[2] KEPUTUSAN

7.9K 361 16
                                    

"Dan janganlah kamu memalingkan mukamu dari manusia (karena sombong) dan janganlah kamu berjalan di muka bumi dengan angkuh. Sesungguhnya Allah tidak menyukai orang-orang yang sombong lagi membanggakan diri."

(QS. Luqman: 18)

***

Jam pulang kantor sudah tiba. Seperti Jakarta di sore hari pada umumnya, jalanan mulai ramai dan padat. Ia tidak bisa berlama-lama karena harus menyiapkan berkas-berkas untuk keperluan rapat.

Gunawan bergegas menuju mobil setelah menerima telepon dari perusahaan. Akan ada rapat besar esok pagi, ia diminta turut andil dalam konsumsi karena daerah rumahnya banyak terdapat restoran dan catering. Ia memutuskan untuk mencari makanan pembuka sore ini karena khawatir esok pagi tidak akan sempat.

Ia memperlambat mobilnya, melihat ke kanan dan ke kiri barangkali ada restoran yang sudah buka.

Nihil. Ia baru ingat bahwa semua restoran yang ada di sekitar rumahnya buka pada malam hari.

Apa yang ada dipikirannya saat ini?

Ia berjalan menuju penjual putu keliling yang sedang ramai pembeli.

Mungkin ini cocok untuk jadi makanan pembuka. Banyak pembeli. Hmm... Mungkin enak. Sedikit cemilan pembuka untuk rapat besok mungkin cukup. Batinnya.

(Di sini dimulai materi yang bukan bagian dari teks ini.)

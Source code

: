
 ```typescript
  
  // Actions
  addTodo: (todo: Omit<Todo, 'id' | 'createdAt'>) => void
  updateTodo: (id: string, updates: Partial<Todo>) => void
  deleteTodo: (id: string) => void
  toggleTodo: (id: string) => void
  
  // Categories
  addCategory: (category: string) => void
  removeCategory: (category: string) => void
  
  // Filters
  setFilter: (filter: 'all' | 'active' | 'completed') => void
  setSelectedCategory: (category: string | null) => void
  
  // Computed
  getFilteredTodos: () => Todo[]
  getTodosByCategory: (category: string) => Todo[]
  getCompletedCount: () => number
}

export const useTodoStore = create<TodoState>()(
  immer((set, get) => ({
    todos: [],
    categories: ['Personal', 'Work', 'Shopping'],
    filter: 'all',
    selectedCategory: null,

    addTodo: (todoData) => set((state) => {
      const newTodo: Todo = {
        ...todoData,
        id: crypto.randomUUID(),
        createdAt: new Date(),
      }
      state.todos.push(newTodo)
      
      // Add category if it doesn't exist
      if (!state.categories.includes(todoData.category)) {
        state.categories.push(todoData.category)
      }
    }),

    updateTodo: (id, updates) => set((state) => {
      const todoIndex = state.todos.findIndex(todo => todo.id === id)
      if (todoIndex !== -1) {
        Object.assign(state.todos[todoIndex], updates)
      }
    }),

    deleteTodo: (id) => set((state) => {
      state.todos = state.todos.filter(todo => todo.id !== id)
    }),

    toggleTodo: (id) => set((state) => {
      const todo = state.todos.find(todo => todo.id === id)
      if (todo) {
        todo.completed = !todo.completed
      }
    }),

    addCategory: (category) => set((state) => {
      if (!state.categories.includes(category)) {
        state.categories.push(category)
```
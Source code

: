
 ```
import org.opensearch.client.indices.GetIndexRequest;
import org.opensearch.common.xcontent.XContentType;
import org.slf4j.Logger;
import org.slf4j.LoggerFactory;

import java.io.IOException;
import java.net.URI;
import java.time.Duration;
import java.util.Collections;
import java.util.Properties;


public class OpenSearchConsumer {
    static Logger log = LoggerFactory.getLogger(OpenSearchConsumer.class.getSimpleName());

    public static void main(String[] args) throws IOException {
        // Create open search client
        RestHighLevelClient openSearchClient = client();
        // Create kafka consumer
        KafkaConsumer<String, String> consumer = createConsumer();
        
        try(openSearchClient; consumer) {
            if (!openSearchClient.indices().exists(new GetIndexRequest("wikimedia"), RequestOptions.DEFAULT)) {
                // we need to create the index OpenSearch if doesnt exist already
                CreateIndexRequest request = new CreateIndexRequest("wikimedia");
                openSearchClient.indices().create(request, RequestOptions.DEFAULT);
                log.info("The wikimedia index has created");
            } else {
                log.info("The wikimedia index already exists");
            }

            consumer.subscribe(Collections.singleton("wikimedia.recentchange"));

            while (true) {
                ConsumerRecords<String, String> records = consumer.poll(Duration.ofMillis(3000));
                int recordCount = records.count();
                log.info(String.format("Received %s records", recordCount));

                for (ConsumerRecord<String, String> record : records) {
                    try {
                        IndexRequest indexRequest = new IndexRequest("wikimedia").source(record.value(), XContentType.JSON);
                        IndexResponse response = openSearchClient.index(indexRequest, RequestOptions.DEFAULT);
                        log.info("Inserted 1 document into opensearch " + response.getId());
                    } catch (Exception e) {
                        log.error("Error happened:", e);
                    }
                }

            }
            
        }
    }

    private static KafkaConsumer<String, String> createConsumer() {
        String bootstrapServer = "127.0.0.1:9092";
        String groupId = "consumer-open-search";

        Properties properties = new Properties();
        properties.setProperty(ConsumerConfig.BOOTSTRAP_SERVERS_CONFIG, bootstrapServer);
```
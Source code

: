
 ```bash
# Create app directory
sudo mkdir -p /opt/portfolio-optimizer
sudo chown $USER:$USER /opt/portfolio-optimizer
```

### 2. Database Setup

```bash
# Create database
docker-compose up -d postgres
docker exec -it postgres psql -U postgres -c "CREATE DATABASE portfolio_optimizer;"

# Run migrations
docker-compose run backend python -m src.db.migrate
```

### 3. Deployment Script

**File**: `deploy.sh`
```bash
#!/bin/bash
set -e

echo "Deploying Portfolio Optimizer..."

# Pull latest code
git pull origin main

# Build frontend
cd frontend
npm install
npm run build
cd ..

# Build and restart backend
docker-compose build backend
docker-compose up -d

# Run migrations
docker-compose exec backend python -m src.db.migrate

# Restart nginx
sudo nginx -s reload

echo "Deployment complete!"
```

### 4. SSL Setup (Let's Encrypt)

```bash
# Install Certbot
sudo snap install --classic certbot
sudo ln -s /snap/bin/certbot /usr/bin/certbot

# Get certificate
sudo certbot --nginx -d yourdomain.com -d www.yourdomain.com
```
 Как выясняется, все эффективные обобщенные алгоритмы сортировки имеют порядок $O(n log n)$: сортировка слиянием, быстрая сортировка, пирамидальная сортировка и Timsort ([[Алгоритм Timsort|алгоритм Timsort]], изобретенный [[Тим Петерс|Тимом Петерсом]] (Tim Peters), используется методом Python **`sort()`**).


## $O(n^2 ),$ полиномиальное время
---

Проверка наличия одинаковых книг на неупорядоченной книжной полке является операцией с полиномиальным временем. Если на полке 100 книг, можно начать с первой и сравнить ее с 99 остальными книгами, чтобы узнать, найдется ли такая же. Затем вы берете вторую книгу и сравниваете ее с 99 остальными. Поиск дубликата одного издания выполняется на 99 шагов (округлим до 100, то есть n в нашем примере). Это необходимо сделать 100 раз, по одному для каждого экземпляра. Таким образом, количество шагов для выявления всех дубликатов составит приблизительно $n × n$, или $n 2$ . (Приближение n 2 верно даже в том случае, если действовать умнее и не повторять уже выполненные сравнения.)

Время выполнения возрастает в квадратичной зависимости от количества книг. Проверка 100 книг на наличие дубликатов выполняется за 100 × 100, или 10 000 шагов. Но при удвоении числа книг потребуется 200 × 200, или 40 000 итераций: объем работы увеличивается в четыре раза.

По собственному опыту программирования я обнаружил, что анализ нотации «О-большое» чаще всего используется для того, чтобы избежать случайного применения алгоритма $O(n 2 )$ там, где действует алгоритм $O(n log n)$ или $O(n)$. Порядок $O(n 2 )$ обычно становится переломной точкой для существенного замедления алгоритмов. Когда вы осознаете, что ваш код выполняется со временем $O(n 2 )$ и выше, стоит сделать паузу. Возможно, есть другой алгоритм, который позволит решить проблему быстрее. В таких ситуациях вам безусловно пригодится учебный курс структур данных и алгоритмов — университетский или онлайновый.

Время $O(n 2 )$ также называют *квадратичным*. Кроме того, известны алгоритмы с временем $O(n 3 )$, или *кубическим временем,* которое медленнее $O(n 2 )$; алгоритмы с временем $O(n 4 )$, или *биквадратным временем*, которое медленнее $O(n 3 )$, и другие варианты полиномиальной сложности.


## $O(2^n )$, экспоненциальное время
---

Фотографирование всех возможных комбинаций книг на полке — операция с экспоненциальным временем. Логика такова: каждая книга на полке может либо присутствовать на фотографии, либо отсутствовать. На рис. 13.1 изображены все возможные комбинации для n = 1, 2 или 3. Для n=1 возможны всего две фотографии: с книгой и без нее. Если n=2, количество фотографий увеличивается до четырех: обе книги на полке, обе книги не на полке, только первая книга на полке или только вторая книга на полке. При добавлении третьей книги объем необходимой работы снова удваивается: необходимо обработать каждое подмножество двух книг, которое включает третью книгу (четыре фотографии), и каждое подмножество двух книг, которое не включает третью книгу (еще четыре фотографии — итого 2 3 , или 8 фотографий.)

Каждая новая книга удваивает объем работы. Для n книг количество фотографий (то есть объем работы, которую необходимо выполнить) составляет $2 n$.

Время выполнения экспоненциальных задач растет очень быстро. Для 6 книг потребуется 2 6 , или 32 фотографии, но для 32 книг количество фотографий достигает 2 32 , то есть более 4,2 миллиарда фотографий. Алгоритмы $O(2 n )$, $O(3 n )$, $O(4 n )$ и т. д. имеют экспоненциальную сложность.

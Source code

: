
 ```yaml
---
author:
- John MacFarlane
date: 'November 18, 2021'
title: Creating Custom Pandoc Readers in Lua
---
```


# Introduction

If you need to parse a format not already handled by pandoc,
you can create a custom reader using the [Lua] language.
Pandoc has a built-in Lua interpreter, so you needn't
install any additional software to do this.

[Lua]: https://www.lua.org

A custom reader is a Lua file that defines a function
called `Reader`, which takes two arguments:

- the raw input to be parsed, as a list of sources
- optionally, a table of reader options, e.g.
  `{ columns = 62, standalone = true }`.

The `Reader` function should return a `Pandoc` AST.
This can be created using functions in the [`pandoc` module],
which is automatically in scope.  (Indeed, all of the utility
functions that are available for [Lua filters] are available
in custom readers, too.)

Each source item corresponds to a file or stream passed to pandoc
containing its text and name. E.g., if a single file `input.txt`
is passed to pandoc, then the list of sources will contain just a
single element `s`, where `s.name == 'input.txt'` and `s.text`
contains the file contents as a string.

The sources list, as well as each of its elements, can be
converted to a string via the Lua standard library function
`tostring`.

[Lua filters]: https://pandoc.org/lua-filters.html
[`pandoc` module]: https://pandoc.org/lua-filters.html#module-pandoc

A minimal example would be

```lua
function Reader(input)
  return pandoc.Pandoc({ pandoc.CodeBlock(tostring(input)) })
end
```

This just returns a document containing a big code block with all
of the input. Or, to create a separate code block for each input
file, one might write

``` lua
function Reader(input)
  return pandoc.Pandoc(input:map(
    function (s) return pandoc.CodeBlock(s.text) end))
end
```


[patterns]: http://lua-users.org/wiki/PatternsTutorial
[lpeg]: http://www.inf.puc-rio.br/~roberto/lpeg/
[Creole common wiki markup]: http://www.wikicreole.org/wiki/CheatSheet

"Permisi Mas, saya mau pesan 15 porsi bisa? Tapi saya sedang buru-buru. Nanti malam bisa antar ke alamat rumah saya? Nanti ongkosnya saya bayar juga, deh. Ini kartu nama saya." Gunawan memberikan kartu namanya.

"Oh, iya... Insyaa Allah bisa, Pak." Pedagang itu menyanggupinya.

"Alhamdulillah. Kalau begitu saya permisi dulu. Wassalamu'alaikum."

"Wa'alaikumussalam warahmatullah..."

***

Rumah besar berlantai dua dengan halaman yang luas menambah kesan mewah pada rumah itu. Lampu-lampu taman yang menghias sisi kanan dan kiri jalan, suara percikan air mancur dengan design ala Romawi Kuno seolah menyuarakan kekayaan dan kemewahan tanpa batas bagi setiap orang yang melihatnya.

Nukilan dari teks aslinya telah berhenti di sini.